Technology.am (Sept. 09, 2009) — Sodium-like tungsten ions (blue) are far smaller than neutral sodium atoms (orange)—the ion’s 11 electrons are pulled in very tightly by the 74 protons in the tungsten nucleus, making their energy jumps far more expensive than in neutral sodium and causing them to emit high-energy ultraviolet wavelengths of light, rather than visible light, as is the case with ordinary sodium.
Just as health-food manufacturers work on developing the best possible sodium substitutes for low-salt diets, physicists at the National Institute of Standards and Technology have acquired new knowledge on a promising sodium alternative of their own.

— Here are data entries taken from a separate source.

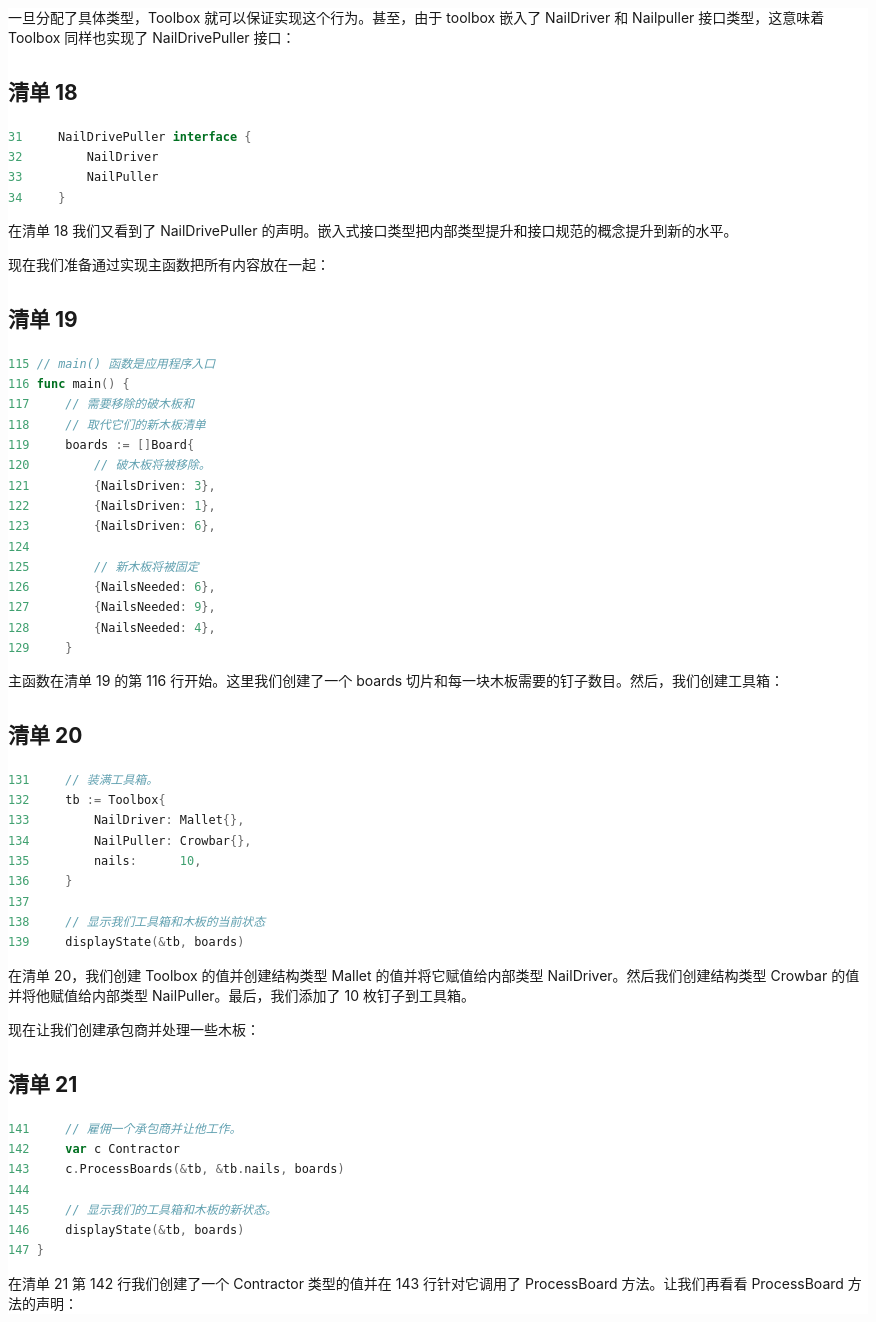 一旦分配了具体类型，Toolbox 就可以保证实现这个行为。甚至，由于 toolbox 嵌入了 NailDriver 和 Nailpuller 接口类型，这意味着 Toolbox 同样也实现了 NailDrivePuller 接口：

## 清单 18
```go
31     NailDrivePuller interface {
32         NailDriver
33         NailPuller
34     }
```
在清单 18 我们又看到了 NailDrivePuller 的声明。嵌入式接口类型把内部类型提升和接口规范的概念提升到新的水平。

现在我们准备通过实现主函数把所有内容放在一起：

## 清单 19
```go
115 // main() 函数是应用程序入口
116 func main() {
117     // 需要移除的破木板和
118     // 取代它们的新木板清单
119     boards := []Board{
120         // 破木板将被移除。
121         {NailsDriven: 3},
122         {NailsDriven: 1},
123         {NailsDriven: 6},
124
125         // 新木板将被固定
126         {NailsNeeded: 6},
127         {NailsNeeded: 9},
128         {NailsNeeded: 4},
129     }
```
主函数在清单 19 的第 116 行开始。这里我们创建了一个 boards 切片和每一块木板需要的钉子数目。然后，我们创建工具箱：
## 清单 20

```go
131     // 装满工具箱。
132     tb := Toolbox{
133         NailDriver: Mallet{},
134         NailPuller: Crowbar{},
135         nails:      10,
136     }
137
138     // 显示我们工具箱和木板的当前状态
139     displayState(&tb, boards)
```
在清单 20，我们创建 Toolbox 的值并创建结构类型 Mallet 的值并将它赋值给内部类型 NailDriver。然后我们创建结构类型 Crowbar 的值并将他赋值给内部类型 NailPuller。最后，我们添加了 10 枚钉子到工具箱。

现在让我们创建承包商并处理一些木板：

## 清单 21
```go
141     // 雇佣一个承包商并让他工作。
142     var c Contractor
143     c.ProcessBoards(&tb, &tb.nails, boards)
144
145     // 显示我们的工具箱和木板的新状态。
146     displayState(&tb, boards)
147 }
```
在清单 21 第 142 行我们创建了一个 Contractor 类型的值并在 143 行针对它调用了 ProcessBoard 方法。让我们再看看 ProcessBoard 方法的声明：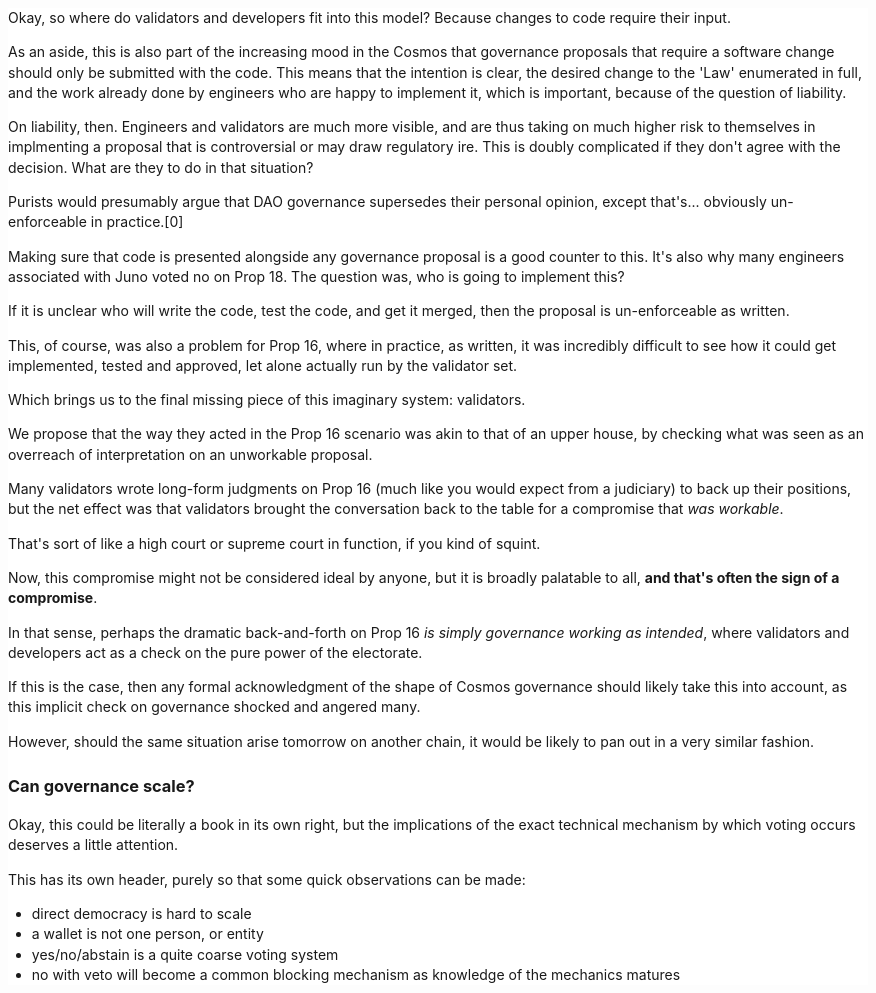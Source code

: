 Okay, so where do validators and developers fit into this model? Because changes to code require their input.

As an aside, this is also part of the increasing mood in the Cosmos that governance proposals that require a software change should only be submitted with the code. This means that the intention is clear, the desired change to the 'Law' enumerated in full, and the work already done by engineers who are happy to implement it, which is important, because of the question of liability.

On liability, then. Engineers and validators are much more visible, and are thus taking on much higher risk to themselves in implmenting a proposal that is controversial or may draw regulatory ire. This is doubly complicated if they don't agree with the decision. What are they to do in that situation?

Purists would presumably argue that DAO governance supersedes their personal opinion, except that's... obviously un-enforceable in practice.[0]

Making sure that code is presented alongside any governance proposal is a good counter to this. It's also why many engineers associated with Juno voted no on Prop 18. The question was, who is going to implement this?

If it is unclear who will write the code, test the code, and get it merged, then the proposal is un-enforceable as written.

This, of course, was also a problem for Prop 16, where in practice, as written, it was incredibly difficult to see how it could get implemented, tested and approved, let alone actually run by the validator set.

Which brings us to the final missing piece of this imaginary system: validators.

We propose that the way they acted in the Prop 16 scenario was akin to that of an upper house, by checking what was seen as an overreach of interpretation on an unworkable proposal.

Many validators wrote long-form judgments on Prop 16 (much like you would expect from a judiciary) to back up their positions, but the net effect was that validators brought the conversation back to the table for a compromise that _was workable_.

That's sort of like a high court or supreme court in function, if you kind of squint.

Now, this compromise might not be considered ideal by anyone, but it is broadly palatable to all, **and that's often the sign of a compromise**.

In that sense, perhaps the dramatic back-and-forth on Prop 16 _is simply governance working as intended_, where validators and developers act as a check on the pure power of the electorate.

If this is the case, then any formal acknowledgment of the shape of Cosmos governance should likely take this into account, as this implicit check on governance shocked and angered many.

However, should the same situation arise tomorrow on another chain, it would be likely to pan out in a very similar fashion.

### Can governance scale?

Okay, this could be literally a book in its own right, but the implications of the exact technical mechanism by which voting occurs deserves a little attention.

This has its own header, purely so that some quick observations can be made:

- direct democracy is hard to scale
- a wallet is not one person, or entity
- yes/no/abstain is a quite coarse voting system
- no with veto will become a common blocking mechanism as knowledge of the mechanics matures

Sodium-like tungsten ions could pepper — and conveniently monitor — the hot plasma soup inside fusion energy devices, potential sources of abundant, clean power.

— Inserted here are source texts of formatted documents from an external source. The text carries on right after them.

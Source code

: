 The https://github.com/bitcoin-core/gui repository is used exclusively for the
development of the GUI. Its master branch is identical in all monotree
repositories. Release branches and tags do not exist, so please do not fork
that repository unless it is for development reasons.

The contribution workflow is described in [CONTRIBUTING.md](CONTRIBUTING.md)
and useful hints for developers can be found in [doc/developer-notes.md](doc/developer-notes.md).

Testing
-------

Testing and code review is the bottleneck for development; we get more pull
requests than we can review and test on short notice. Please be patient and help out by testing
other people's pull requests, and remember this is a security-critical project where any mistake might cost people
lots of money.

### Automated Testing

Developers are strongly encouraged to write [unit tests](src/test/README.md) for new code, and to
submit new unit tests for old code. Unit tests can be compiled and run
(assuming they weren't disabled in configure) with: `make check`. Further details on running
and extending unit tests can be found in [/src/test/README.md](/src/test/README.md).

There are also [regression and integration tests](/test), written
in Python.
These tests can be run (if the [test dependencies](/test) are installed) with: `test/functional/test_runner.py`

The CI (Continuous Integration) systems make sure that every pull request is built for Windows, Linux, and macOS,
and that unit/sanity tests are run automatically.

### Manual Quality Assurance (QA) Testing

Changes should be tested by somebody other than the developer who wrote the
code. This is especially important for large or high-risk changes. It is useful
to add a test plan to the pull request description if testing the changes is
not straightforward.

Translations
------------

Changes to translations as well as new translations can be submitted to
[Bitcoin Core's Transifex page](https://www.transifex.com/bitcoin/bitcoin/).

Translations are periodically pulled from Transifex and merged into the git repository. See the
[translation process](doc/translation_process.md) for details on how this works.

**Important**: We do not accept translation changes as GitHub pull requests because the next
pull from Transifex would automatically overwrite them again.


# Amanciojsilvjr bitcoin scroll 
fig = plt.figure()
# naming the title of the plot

Tungsten—having the highest melting point of any metal—will be used in some high-strength structural components in the experimental ITER fusion reactor under construction in France.

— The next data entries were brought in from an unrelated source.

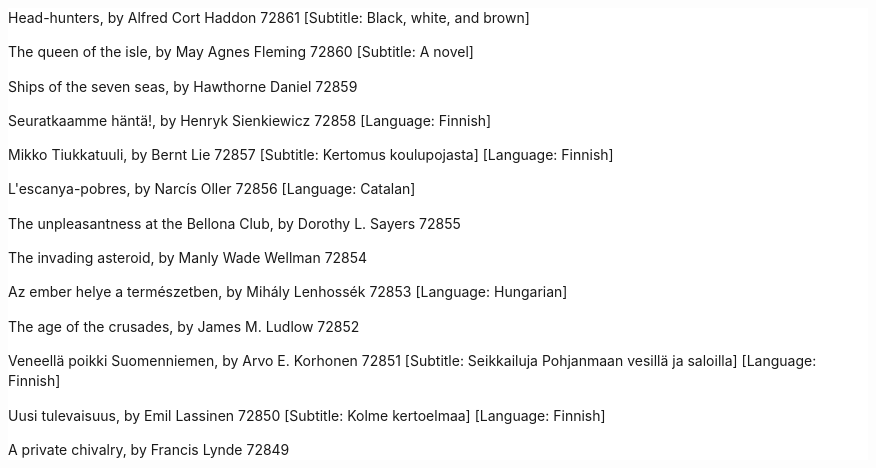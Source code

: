 Head-hunters, by Alfred Cort Haddon                                      72861
  [Subtitle: Black, white, and brown]

The queen of the isle, by May Agnes Fleming                              72860
  [Subtitle: A novel]

Ships of the seven seas, by Hawthorne Daniel                             72859

Seuratkaamme häntä!, by Henryk Sienkiewicz                               72858
  [Language: Finnish]

Mikko Tiukkatuuli, by Bernt Lie                                          72857
  [Subtitle: Kertomus koulupojasta]
  [Language: Finnish]

L'escanya-pobres, by Narcís Oller                                        72856
  [Language: Catalan]

The unpleasantness at the Bellona Club, by Dorothy L. Sayers             72855

The invading asteroid, by Manly Wade Wellman                             72854

Az ember helye a természetben, by Mihály Lenhossék                       72853
  [Language: Hungarian]

The age of the crusades, by James M. Ludlow                              72852

Veneellä poikki Suomenniemen, by Arvo E. Korhonen                        72851
  [Subtitle: Seikkailuja Pohjanmaan vesillä ja saloilla]
  [Language: Finnish]

Uusi tulevaisuus, by Emil Lassinen                                       72850
  [Subtitle: Kolme kertoelmaa]
  [Language: Finnish]

A private chivalry, by Francis Lynde                                     72849
</pre>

When ITER cooks up its hot, dense fusion plasma, it could erode trace amounts of tungsten from its structures and strip away many of its electrons in the process. When 63 of tungsten’s 74 electrons are removed, it becomes chemically analogous to sodium atoms, which have 11 electrons as well.
Ordinary sodium gas radiates bright yellow-orange light, which has proven useful for everything from mundane streetlamps to exotic atom lasers. Sodium radiates approximately 99 percent of its visible light in two shades of orange, which scientists have termed the “D” spectral lines.
Sodium-like tungsten ions emit intense light in analogous “D” spectral lines, but they are at far higher energy levels than sodium, and so are shifted out of the visible spectrum to the extreme ultraviolet.
Measuring the wavelengths and relative intensities of lines in the spectrum of light released by a population of tungsten ions in the plasma can provide information about the fusion plasma conditions, such as its temperature, density and magnetic fields.